• **Exercise goal**
Return the data below in full. Keep each character unchanged.
(Data to examine)
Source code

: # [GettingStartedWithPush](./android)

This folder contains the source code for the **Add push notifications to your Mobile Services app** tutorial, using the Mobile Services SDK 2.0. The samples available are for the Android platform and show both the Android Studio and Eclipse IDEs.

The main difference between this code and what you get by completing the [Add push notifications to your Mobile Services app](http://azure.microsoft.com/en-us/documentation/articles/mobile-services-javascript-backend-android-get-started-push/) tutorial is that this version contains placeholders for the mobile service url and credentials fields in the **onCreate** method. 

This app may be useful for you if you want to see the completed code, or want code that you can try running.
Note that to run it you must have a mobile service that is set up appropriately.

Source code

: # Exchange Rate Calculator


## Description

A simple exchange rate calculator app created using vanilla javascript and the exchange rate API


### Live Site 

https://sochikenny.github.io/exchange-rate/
(End Data to examine)
• **Answer section**
Source code

: # [GettingStartedWithPush](./android)

This folder contains the source code for the **Add push notifications to your Mobile Services app** tutorial, using the Mobile Services SDK 2.0. The samples available are for the Android platform and show both the Android Studio and Eclipse IDEs.

The main difference between this code and what you get by completing the [Add push notifications to your Mobile Services app](http://azure.microsoft.com/en-us/documentation/articles/mobile-services-javascript-backend-android-get-started-push/) tutorial is that this version contains placeholders for the mobile service url and credentials fields in the **onCreate** method. 

This app may be useful for you if you want to see the completed code, or want code that you can try running.
Note that to run it you must have a mobile service that is set up appropriately.

Source code

: # Exchange Rate Calculator


## Description

A simple exchange rate calculator app created using vanilla javascript and the exchange rate API


### Live Site 

https://sochikenny.github.io/exchange-rate/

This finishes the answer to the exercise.